Methods: We developed a liquid chromatography- tandem mass spectrometry (LC-MS/MS) method for drug screening of preserved oral fluid collected with the Intercept collection device. Samples were prepared by liquid-liquid extraction with ethylacetate/heptane (4:1). LC-separation was achieved with an Atlantis dC18-column (2.1 x 50 mm, 3 microm particle). Mass detection was performed by positive ion mode electrospray LC-MS/MS and included the following drugs/metabolites: morphine, 6-monoacetylmorphine, codeine, buprenorphine, methadone, amphetamine, methamphetamine, 3,4-methylenedioxymethamphetamine, 3,4-methylenedioxyamphetamine, 3,4-methylenedioxyethylamphetamine, cocaine, benzoylecgonine, Delta-9-tetrahydrocannabinol, lysergic acid diethylamide, alprazolam, bromazepam, clonazepam, 7-aminoclonazepam, diazepam, N-desmethyldiazepam, 3-OH-diazepam, fenazepam, flunitrazepam, 7-aminoflunitrazepam, lorazepam, nitrazepam, 7-aminonitrazepam, oxazepam, zopiclone, zolpidem, carisoprodol, and meprobamat.
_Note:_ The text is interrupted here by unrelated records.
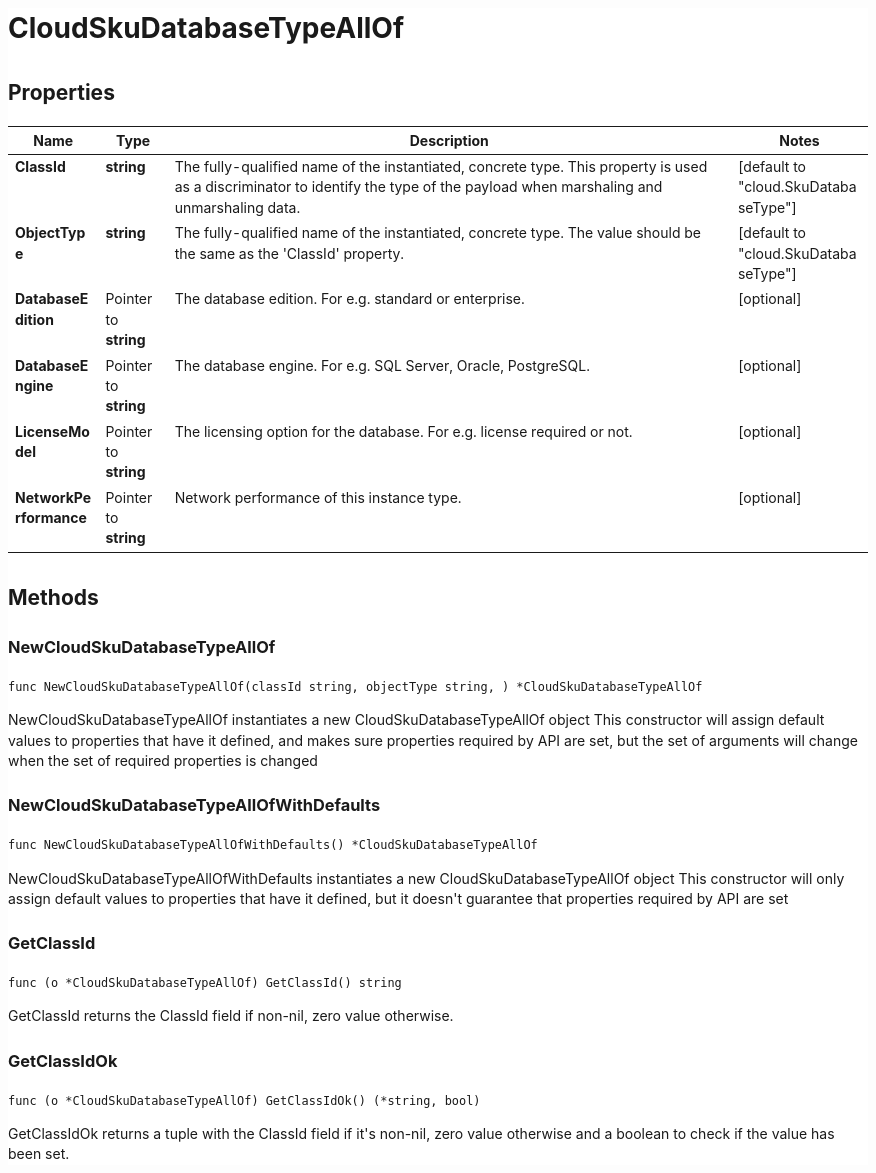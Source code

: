 # CloudSkuDatabaseTypeAllOf

## Properties

Name | Type | Description | Notes
------------ | ------------- | ------------- | -------------
**ClassId** | **string** | The fully-qualified name of the instantiated, concrete type. This property is used as a discriminator to identify the type of the payload when marshaling and unmarshaling data. | [default to "cloud.SkuDatabaseType"]
**ObjectType** | **string** | The fully-qualified name of the instantiated, concrete type. The value should be the same as the &#39;ClassId&#39; property. | [default to "cloud.SkuDatabaseType"]
**DatabaseEdition** | Pointer to **string** | The database edition. For e.g. standard or enterprise. | [optional] 
**DatabaseEngine** | Pointer to **string** | The database engine. For e.g. SQL Server, Oracle, PostgreSQL. | [optional] 
**LicenseModel** | Pointer to **string** | The licensing option for the database. For e.g. license required or not. | [optional] 
**NetworkPerformance** | Pointer to **string** | Network performance of this instance type. | [optional] 

## Methods

### NewCloudSkuDatabaseTypeAllOf

`func NewCloudSkuDatabaseTypeAllOf(classId string, objectType string, ) *CloudSkuDatabaseTypeAllOf`

NewCloudSkuDatabaseTypeAllOf instantiates a new CloudSkuDatabaseTypeAllOf object
This constructor will assign default values to properties that have it defined,
and makes sure properties required by API are set, but the set of arguments
will change when the set of required properties is changed

### NewCloudSkuDatabaseTypeAllOfWithDefaults

`func NewCloudSkuDatabaseTypeAllOfWithDefaults() *CloudSkuDatabaseTypeAllOf`

NewCloudSkuDatabaseTypeAllOfWithDefaults instantiates a new CloudSkuDatabaseTypeAllOf object
This constructor will only assign default values to properties that have it defined,
but it doesn't guarantee that properties required by API are set

### GetClassId

`func (o *CloudSkuDatabaseTypeAllOf) GetClassId() string`

GetClassId returns the ClassId field if non-nil, zero value otherwise.

### GetClassIdOk

`func (o *CloudSkuDatabaseTypeAllOf) GetClassIdOk() (*string, bool)`

GetClassIdOk returns a tuple with the ClassId field if it's non-nil, zero value otherwise
and a boolean to check if the value has been set.
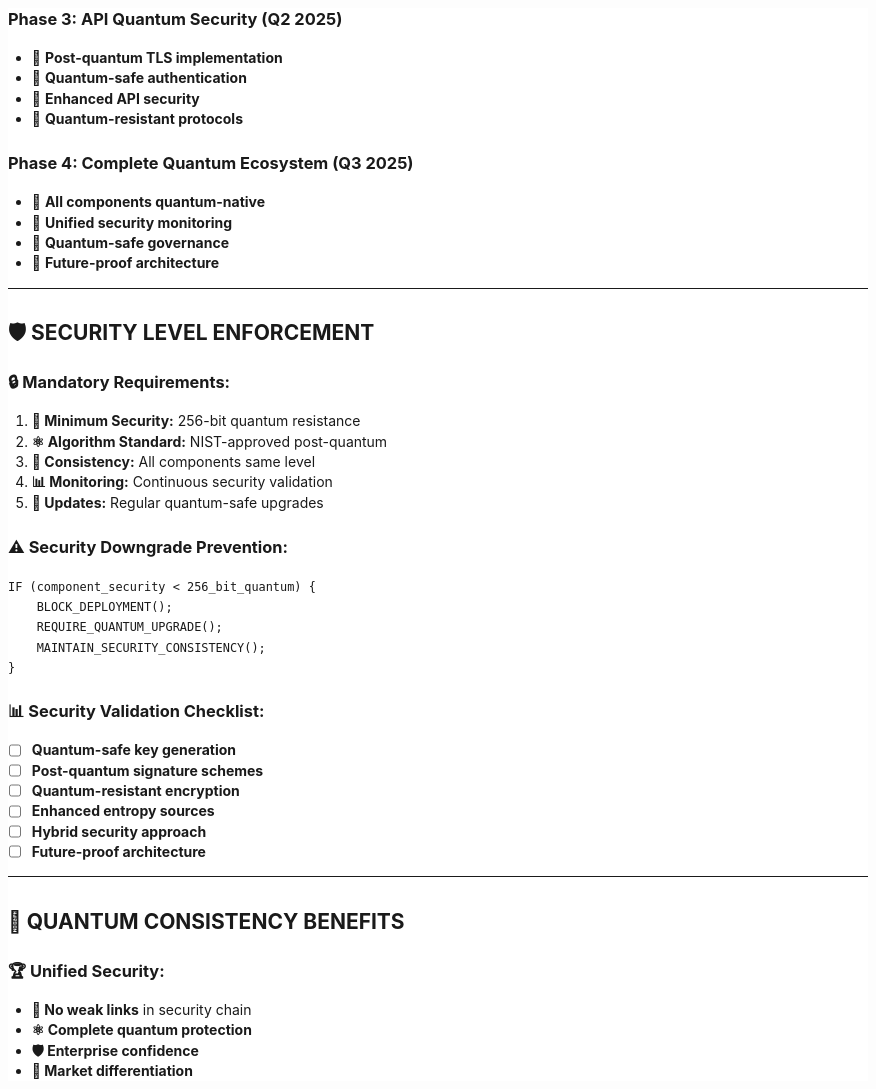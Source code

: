 ### Phase 3: API Quantum Security (Q2 2025)
- 🔄 **Post-quantum TLS implementation**
- 🔄 **Quantum-safe authentication**
- 🔄 **Enhanced API security**
- 🔄 **Quantum-resistant protocols**

### Phase 4: Complete Quantum Ecosystem (Q3 2025)
- 🔄 **All components quantum-native**
- 🔄 **Unified security monitoring**
- 🔄 **Quantum-safe governance**
- 🔄 **Future-proof architecture**

---

## 🛡️ SECURITY LEVEL ENFORCEMENT

### 🔒 **Mandatory Requirements:**

1. **🔐 Minimum Security:** 256-bit quantum resistance
2. **⚛️ Algorithm Standard:** NIST-approved post-quantum
3. **🔗 Consistency:** All components same level
4. **📊 Monitoring:** Continuous security validation
5. **🔄 Updates:** Regular quantum-safe upgrades

### ⚠️ **Security Downgrade Prevention:**

```
IF (component_security < 256_bit_quantum) {
    BLOCK_DEPLOYMENT();
    REQUIRE_QUANTUM_UPGRADE();
    MAINTAIN_SECURITY_CONSISTENCY();
}
```

### 📊 **Security Validation Checklist:**

- [ ] **Quantum-safe key generation**
- [ ] **Post-quantum signature schemes**
- [ ] **Quantum-resistant encryption**
- [ ] **Enhanced entropy sources**
- [ ] **Hybrid security approach**
- [ ] **Future-proof architecture**

---

## 🎯 QUANTUM CONSISTENCY BENEFITS

### 🏆 **Unified Security:**
- **🔐 No weak links** in security chain
- **⚛️ Complete quantum protection**
- **🛡️ Enterprise confidence**
- **🌟 Market differentiation**
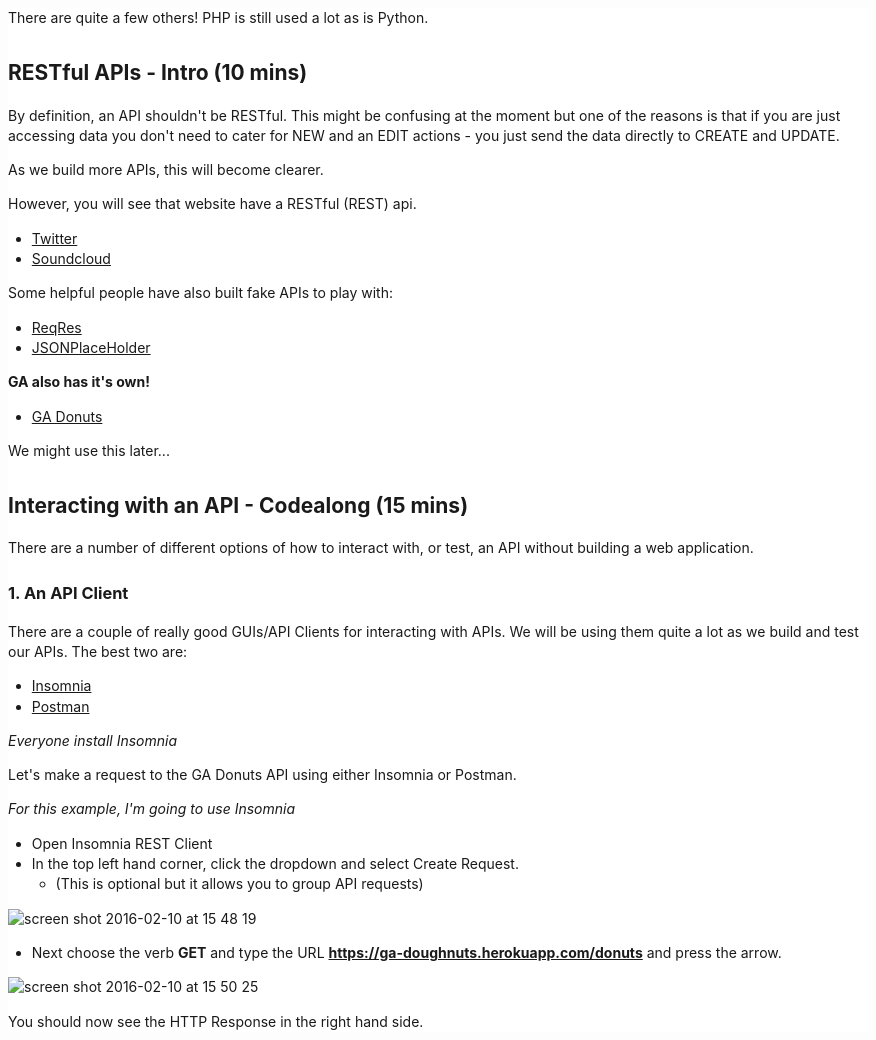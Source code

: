 There are quite a few others! PHP is still used a lot as is Python.

## RESTful APIs - Intro (10 mins)

By definition, an API shouldn't be RESTful. This might be confusing at the moment but one of the reasons is that if you are just accessing data you don't need to cater for NEW and an EDIT actions - you just send the data directly to CREATE and UPDATE.

As we build more APIs, this will become clearer.

However, you will see that website have a RESTful (REST) api.

- [Twitter](https://dev.twitter.com/rest/public)
- [Soundcloud](https://developers.soundcloud.com/docs/api/reference)

Some helpful people have also built fake APIs to play with:

- [ReqRes](http://reqres.in/)
- [JSONPlaceHolder](http://jsonplaceholder.typicode.com/)

**GA also has it's own!**

- [GA Donuts](https://ga-doughnuts.herokuapp.com/donuts)

We might use this later...

## Interacting with an API - Codealong (15 mins)

There are a number of different options of how to interact with, or test, an API without building a web application.

### 1. An API Client

There are a couple of really good GUIs/API Clients for interacting with APIs. We will be using them quite a lot as we build and test our APIs. The best two are:

- [Insomnia](http://insomnia.rest/)
- [Postman](https://www.getpostman.com/)

*Everyone install Insomnia*

Let's make a request to the GA Donuts API using either Insomnia or Postman. 

*For this example, I'm going to use Insomnia*

- Open Insomnia REST Client
- In the top left hand corner, click the dropdown and select Create Request.
	- (This is optional but it allows you to group API requests)

<img width="608" alt="screen shot 2016-02-10 at 15 48 19" src="https://cloud.githubusercontent.com/assets/40461/12952246/bd58a962-d00d-11e5-9769-c2c5dcb91861.png">

- Next choose the verb **GET** and type the URL **https://ga-doughnuts.herokuapp.com/donuts** and press the arrow.

<img width="1212" alt="screen shot 2016-02-10 at 15 50 25" src="https://cloud.githubusercontent.com/assets/40461/12952320/05ff0e7c-d00e-11e5-8c33-68014bb7a7a2.png">

You should now see the HTTP Response in the right hand side.
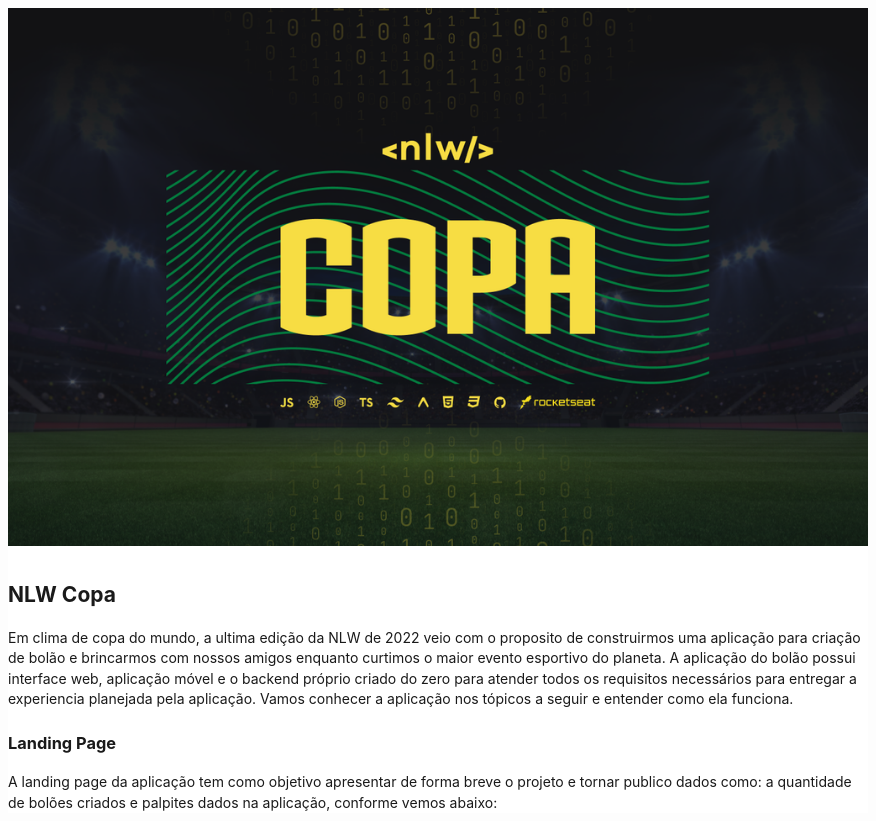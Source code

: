 <img src="./readme/wallpaper.png" alt="Wallpaper da NLW Copa" />

## NLW Copa

Em clima de copa do mundo, a ultima edição da NLW de 2022 veio com o proposito de construirmos uma aplicação para criação de bolão e brincarmos com nossos amigos enquanto curtimos o maior evento esportivo do planeta.
A aplicação do bolão possui interface web, aplicação móvel e o backend próprio criado do zero para atender todos os requisitos necessários para entregar a experiencia planejada pela aplicação. Vamos conhecer a aplicação nos tópicos a seguir e entender como ela funciona.

### Landing Page

A landing page da aplicação tem como objetivo apresentar de forma breve o projeto e tornar publico dados como: a quantidade de bolões criados e palpites dados na aplicação, conforme vemos abaixo:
Results: Screening of 32 drugs was performed with a run time of 14 min. Within- and between-day relative CVs varied from 2.0% to 31.8% and from 3.6% to 39.1%, respectively. Extraction recoveries were >50% except for morphine (30%) and benzoylecgonine (0.2%). The concentrations of the lowest calibrator were 1 nmol/L (0.28 microg/L) to 500 nmol/L (68 microg/L), depending on the drug.

Conclusion: The method allowed rapid and sensitive oral fluid screening for the most commonly abused drugs in Norway and will be used for a road-side survey of drug use in normal traffic.